-
Create an endpoint to get the number of times user x listenned to artist y:
- user_id
- Number of listens
-
Create an endpoint to update the listens for artists y by user x:
- user_id
- Update of Number of listens
- Save dataset to csv tu use it back later
-
Create an endpoint for each user to get recommandations such as:
- Random artists: taking a sample of 5 artists
- Still unknown artists: taking a sample of 5 never listenned artists
- Artists that are similar to the ones already listenned
To build the docker image:
docker build -t kptncook-data-challenge .
To check vulnerabilities from docker image:
docker scan kptncook-data-challenge
To run the docker image:
docker run -d --name kptncook-data-challenge_container -p 80:80 kptncook-data-challenge
out: 176b0cb9897582f3c923fd3c179cb700415762ddc96e081176adb726a3a681e5
Commands to run after a code update
docker stop kptncook-data-challenge_container
docker rm kptncook-data-challenge_container
docker build -t kptncook-data-challenge .
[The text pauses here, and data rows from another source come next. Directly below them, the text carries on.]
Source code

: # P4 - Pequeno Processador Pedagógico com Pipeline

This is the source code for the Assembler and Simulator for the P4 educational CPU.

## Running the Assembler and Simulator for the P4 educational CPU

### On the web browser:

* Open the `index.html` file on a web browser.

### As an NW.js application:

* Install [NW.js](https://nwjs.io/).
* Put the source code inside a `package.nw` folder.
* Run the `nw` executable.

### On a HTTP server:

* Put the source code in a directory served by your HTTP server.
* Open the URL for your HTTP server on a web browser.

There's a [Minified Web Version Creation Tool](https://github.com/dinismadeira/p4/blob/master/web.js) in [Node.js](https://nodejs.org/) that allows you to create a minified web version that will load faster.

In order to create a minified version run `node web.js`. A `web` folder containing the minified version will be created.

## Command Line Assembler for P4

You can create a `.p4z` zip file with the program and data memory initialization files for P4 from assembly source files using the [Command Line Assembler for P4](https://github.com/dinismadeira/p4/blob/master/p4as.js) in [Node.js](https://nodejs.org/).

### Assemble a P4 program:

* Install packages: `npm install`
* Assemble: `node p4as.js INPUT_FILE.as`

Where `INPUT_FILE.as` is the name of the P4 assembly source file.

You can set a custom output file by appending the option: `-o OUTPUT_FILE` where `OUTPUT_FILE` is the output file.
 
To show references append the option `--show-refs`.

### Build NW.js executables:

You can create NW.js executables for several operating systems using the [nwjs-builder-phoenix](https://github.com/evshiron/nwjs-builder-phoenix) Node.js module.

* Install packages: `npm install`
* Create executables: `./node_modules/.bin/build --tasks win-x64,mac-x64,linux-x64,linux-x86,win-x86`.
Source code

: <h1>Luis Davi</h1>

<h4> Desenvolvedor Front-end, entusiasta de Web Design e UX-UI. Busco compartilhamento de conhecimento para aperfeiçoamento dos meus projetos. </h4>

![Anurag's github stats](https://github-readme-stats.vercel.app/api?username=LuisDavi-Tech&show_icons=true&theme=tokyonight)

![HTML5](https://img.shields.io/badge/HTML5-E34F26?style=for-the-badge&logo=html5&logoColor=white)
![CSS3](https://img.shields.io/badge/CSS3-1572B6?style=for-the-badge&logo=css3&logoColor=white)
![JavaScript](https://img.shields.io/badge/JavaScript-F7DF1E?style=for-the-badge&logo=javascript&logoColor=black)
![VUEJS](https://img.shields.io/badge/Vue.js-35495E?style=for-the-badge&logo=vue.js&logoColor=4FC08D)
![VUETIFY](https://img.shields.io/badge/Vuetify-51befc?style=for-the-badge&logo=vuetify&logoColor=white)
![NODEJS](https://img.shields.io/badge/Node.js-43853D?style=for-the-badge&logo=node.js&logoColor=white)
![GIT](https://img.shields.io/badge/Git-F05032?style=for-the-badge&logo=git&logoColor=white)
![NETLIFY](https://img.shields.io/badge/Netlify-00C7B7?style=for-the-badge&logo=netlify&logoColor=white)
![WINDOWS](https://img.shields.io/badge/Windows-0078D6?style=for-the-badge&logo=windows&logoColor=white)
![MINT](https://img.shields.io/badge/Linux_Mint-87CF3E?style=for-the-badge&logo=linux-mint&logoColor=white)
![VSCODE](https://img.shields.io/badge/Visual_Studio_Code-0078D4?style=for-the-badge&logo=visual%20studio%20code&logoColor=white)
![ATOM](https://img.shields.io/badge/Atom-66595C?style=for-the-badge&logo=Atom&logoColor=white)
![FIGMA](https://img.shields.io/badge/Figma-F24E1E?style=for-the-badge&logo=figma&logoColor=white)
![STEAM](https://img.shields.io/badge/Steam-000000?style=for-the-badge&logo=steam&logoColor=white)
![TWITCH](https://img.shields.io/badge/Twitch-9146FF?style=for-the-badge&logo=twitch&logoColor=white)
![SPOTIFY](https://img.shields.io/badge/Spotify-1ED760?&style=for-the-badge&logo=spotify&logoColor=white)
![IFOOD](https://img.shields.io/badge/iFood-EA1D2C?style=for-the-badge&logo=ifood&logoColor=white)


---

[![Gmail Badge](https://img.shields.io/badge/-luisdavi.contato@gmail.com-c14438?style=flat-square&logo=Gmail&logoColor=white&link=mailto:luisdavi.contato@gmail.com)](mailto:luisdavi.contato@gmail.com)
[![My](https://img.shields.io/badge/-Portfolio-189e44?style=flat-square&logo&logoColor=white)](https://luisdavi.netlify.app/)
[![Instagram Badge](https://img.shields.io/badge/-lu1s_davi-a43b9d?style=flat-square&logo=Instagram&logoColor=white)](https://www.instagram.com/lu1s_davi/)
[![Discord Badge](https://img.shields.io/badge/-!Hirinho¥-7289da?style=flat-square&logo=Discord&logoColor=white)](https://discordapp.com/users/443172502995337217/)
docker run -d --name kptncook-data-challenge_container -p 80:80 kptncook-data-challenge
or simply execute run_docker.bat
To access api : http://localhost
To see the doc: http://127.0.0.1/docs
To recommend similar artists to the ones already listenned, here are the steps:
- 5 already listenned artist are selected (knwon artists)
- corrwith() Pandas' function is used to find each 5 previous selected most similar artist, based on a correlation rank.
corrwith() allows us to choose among 3 different correlation ranks : pearson, kendall, spearman.
If no method is precised, corrwith uses Pearson coefficient which works as follows:
Pearson correlation coefficient value | Strength | Direction |
---|---|---|
Greater than .5 | Strong | Positive |
Between .3 and .5 | Moderate | Positive |
Between 0 and .3 | Weak | Positive |
0 | None | None |
Between 0 and –.3 | Weak | Negative |
Between –.3 and –.5 | Moderate | Negative |
Less than –.5 | Strong | Negative |
In the results, mosts of recommendations are between 0 and .3. It shows a weak correlation, however not null.
After some tries with the other 2 ranking method, results appears to be sensitively the same.One hypothesis is that users of this dataset have not listened to enough music, which makes ranking coefficients less effective.